## [Work task]
All the lines below should appear again unchanged, though their pictures should not.

*** Data shown

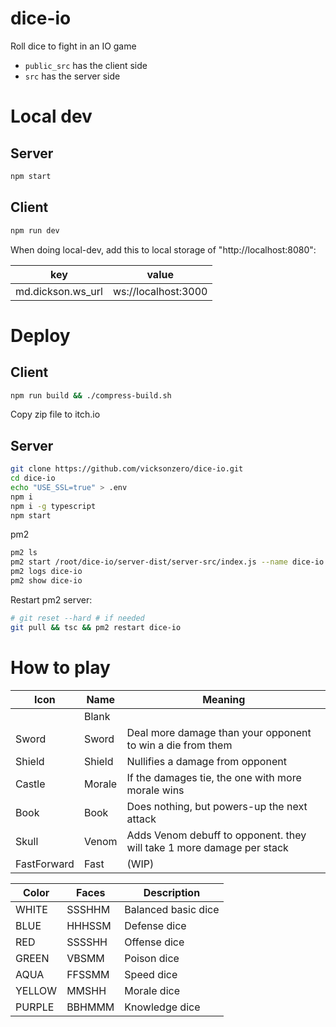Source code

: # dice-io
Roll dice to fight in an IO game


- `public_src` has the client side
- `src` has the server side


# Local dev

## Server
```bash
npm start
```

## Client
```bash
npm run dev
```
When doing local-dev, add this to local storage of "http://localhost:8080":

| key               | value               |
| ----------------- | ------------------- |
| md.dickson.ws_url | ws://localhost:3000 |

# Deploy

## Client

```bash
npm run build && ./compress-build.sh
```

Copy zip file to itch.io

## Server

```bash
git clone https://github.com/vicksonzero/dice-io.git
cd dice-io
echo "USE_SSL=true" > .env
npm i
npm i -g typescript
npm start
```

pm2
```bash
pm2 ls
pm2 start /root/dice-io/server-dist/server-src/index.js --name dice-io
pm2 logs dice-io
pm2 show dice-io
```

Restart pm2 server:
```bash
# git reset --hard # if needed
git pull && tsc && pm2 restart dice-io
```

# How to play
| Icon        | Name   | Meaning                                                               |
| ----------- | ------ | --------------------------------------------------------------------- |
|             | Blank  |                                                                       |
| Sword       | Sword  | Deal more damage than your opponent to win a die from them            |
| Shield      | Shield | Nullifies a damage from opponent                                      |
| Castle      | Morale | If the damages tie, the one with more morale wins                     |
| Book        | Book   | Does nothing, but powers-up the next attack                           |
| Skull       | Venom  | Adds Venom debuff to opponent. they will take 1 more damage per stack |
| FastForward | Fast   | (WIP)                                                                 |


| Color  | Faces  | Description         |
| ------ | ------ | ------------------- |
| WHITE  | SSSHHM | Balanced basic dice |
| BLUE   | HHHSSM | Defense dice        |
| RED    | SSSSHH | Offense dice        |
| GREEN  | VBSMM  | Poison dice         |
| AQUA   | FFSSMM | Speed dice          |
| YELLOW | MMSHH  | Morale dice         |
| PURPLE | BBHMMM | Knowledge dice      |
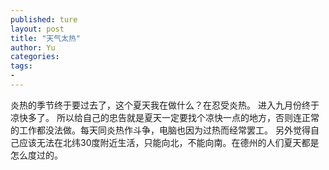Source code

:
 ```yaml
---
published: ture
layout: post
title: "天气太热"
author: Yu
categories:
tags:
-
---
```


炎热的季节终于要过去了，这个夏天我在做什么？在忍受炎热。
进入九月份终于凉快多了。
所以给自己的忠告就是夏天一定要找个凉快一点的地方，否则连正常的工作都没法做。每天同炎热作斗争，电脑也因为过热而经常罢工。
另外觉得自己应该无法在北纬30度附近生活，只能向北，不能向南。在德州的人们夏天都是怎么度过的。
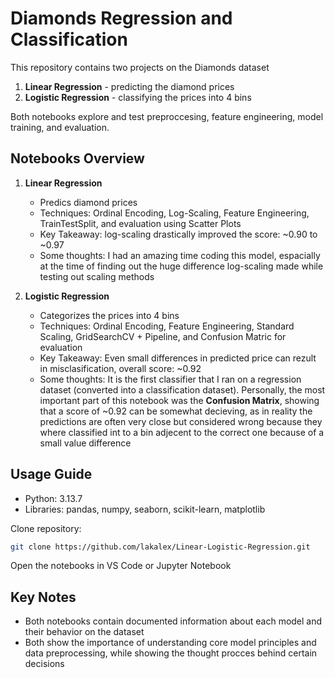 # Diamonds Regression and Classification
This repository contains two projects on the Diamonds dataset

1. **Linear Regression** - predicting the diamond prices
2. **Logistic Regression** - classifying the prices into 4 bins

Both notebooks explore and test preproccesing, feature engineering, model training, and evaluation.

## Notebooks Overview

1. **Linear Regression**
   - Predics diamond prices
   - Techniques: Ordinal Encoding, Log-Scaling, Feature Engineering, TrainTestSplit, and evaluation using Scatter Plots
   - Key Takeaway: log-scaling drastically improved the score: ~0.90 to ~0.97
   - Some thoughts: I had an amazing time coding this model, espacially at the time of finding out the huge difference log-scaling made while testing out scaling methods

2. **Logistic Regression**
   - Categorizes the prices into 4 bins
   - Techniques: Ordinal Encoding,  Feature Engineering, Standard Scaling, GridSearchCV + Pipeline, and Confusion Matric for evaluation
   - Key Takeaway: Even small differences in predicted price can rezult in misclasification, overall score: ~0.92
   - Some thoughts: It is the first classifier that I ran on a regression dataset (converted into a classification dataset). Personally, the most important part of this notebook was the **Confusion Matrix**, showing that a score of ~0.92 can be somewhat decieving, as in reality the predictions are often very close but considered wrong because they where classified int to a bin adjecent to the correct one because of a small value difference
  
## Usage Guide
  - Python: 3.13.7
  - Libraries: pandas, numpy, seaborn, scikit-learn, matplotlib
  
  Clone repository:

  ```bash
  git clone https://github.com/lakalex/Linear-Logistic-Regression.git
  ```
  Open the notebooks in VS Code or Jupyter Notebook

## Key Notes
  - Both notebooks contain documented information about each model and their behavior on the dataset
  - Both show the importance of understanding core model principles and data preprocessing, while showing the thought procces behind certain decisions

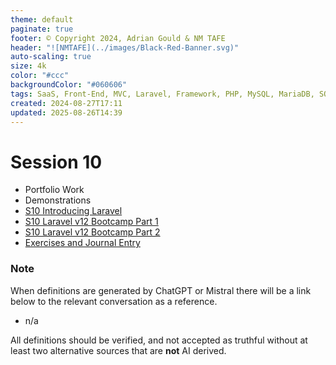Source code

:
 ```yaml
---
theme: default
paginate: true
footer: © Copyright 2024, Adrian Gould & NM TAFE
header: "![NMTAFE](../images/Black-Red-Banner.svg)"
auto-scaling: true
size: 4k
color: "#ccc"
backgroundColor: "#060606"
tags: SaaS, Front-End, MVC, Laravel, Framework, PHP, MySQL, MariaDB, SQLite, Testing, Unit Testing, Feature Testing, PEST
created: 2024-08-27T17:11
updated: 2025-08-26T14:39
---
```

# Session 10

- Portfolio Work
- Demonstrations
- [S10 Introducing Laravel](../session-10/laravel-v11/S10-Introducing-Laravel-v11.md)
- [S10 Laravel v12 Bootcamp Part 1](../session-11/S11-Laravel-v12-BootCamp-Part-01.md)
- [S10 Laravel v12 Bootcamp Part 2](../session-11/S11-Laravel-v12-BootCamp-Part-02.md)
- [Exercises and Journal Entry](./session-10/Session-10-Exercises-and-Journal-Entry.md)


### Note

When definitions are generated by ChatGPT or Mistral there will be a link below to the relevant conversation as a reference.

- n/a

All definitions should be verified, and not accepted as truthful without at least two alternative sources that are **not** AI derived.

******

## [Response to this task]
Source code

: # dice-io
Roll dice to fight in an IO game


- `public_src` has the client side
- `src` has the server side


# Local dev

## Server
```bash
npm start
```

## Client
```bash
npm run dev
```
When doing local-dev, add this to local storage of "http://localhost:8080":

| key               | value               |
| ----------------- | ------------------- |
| md.dickson.ws_url | ws://localhost:3000 |

# Deploy

## Client

```bash
npm run build && ./compress-build.sh
```

Copy zip file to itch.io

## Server

```bash
git clone https://github.com/vicksonzero/dice-io.git
cd dice-io
echo "USE_SSL=true" > .env
npm i
npm i -g typescript
npm start
```

pm2
```bash
pm2 ls
pm2 start /root/dice-io/server-dist/server-src/index.js --name dice-io
pm2 logs dice-io
pm2 show dice-io
```

Restart pm2 server:
```bash
# git reset --hard # if needed
git pull && tsc && pm2 restart dice-io
```

# How to play
| Icon        | Name   | Meaning                                                               |
| ----------- | ------ | --------------------------------------------------------------------- |
|             | Blank  |                                                                       |
| Sword       | Sword  | Deal more damage than your opponent to win a die from them            |
| Shield      | Shield | Nullifies a damage from opponent                                      |
| Castle      | Morale | If the damages tie, the one with more morale wins                     |
| Book        | Book   | Does nothing, but powers-up the next attack                           |
| Skull       | Venom  | Adds Venom debuff to opponent. they will take 1 more damage per stack |
| FastForward | Fast   | (WIP)                                                                 |


| Color  | Faces  | Description         |
| ------ | ------ | ------------------- |
| WHITE  | SSSHHM | Balanced basic dice |
| BLUE   | HHHSSM | Defense dice        |
| RED    | SSSSHH | Offense dice        |
| GREEN  | VBSMM  | Poison dice         |
| AQUA   | FFSSMM | Speed dice          |
| YELLOW | MMSHH  | Morale dice         |
| PURPLE | BBHMMM | Knowledge dice      |
Source code

:
 ```yaml
---
published: ture
layout: post
title: "天气太热"
author: Yu
categories:
tags:
-
---
```


炎热的季节终于要过去了，这个夏天我在做什么？在忍受炎热。
进入九月份终于凉快多了。
所以给自己的忠告就是夏天一定要找个凉快一点的地方，否则连正常的工作都没法做。每天同炎热作斗争，电脑也因为过热而经常罢工。
另外觉得自己应该无法在北纬30度附近生活，只能向北，不能向南。在德州的人们夏天都是怎么度过的。
 # Diamonds Regression and Classification
This repository contains two projects on the Diamonds dataset

1. **Linear Regression** - predicting the diamond prices
2. **Logistic Regression** - classifying the prices into 4 bins

Both notebooks explore and test preproccesing, feature engineering, model training, and evaluation.

## Notebooks Overview

1. **Linear Regression**
   - Predics diamond prices
   - Techniques: Ordinal Encoding, Log-Scaling, Feature Engineering, TrainTestSplit, and evaluation using Scatter Plots
   - Key Takeaway: log-scaling drastically improved the score: ~0.90 to ~0.97
   - Some thoughts: I had an amazing time coding this model, espacially at the time of finding out the huge difference log-scaling made while testing out scaling methods

2. **Logistic Regression**
   - Categorizes the prices into 4 bins
   - Techniques: Ordinal Encoding,  Feature Engineering, Standard Scaling, GridSearchCV + Pipeline, and Confusion Matric for evaluation
   - Key Takeaway: Even small differences in predicted price can rezult in misclasification, overall score: ~0.92
   - Some thoughts: It is the first classifier that I ran on a regression dataset (converted into a classification dataset). Personally, the most important part of this notebook was the **Confusion Matrix**, showing that a score of ~0.92 can be somewhat decieving, as in reality the predictions are often very close but considered wrong because they where classified int to a bin adjecent to the correct one because of a small value difference
  
## Usage Guide
  - Python: 3.13.7
  - Libraries: pandas, numpy, seaborn, scikit-learn, matplotlib
  
  Clone repository:

  ```bash
  git clone https://github.com/lakalex/Linear-Logistic-Regression.git
  ```
  Open the notebooks in VS Code or Jupyter Notebook

## Key Notes
  - Both notebooks contain documented information about each model and their behavior on the dataset
  - Both show the importance of understanding core model principles and data preprocessing, while showing the thought procces behind certain decisions

Source code

:
 ```yaml
---
theme: default
paginate: true
footer: © Copyright 2024, Adrian Gould & NM TAFE
header: "![NMTAFE](../images/Black-Red-Banner.svg)"
auto-scaling: true
size: 4k
color: "#ccc"
backgroundColor: "#060606"
tags: SaaS, Front-End, MVC, Laravel, Framework, PHP, MySQL, MariaDB, SQLite, Testing, Unit Testing, Feature Testing, PEST
created: 2024-08-27T17:11
updated: 2025-08-26T14:39
---
```

# Session 10

- Portfolio Work
- Demonstrations
- [S10 Introducing Laravel](../session-10/laravel-v11/S10-Introducing-Laravel-v11.md)
- [S10 Laravel v12 Bootcamp Part 1](../session-11/S11-Laravel-v12-BootCamp-Part-01.md)
- [S10 Laravel v12 Bootcamp Part 2](../session-11/S11-Laravel-v12-BootCamp-Part-02.md)
- [Exercises and Journal Entry](./session-10/Session-10-Exercises-and-Journal-Entry.md)


### Note

When definitions are generated by ChatGPT or Mistral there will be a link below to the relevant conversation as a reference.

- n/a

All definitions should be verified, and not accepted as truthful without at least two alternative sources that are **not** AI derived.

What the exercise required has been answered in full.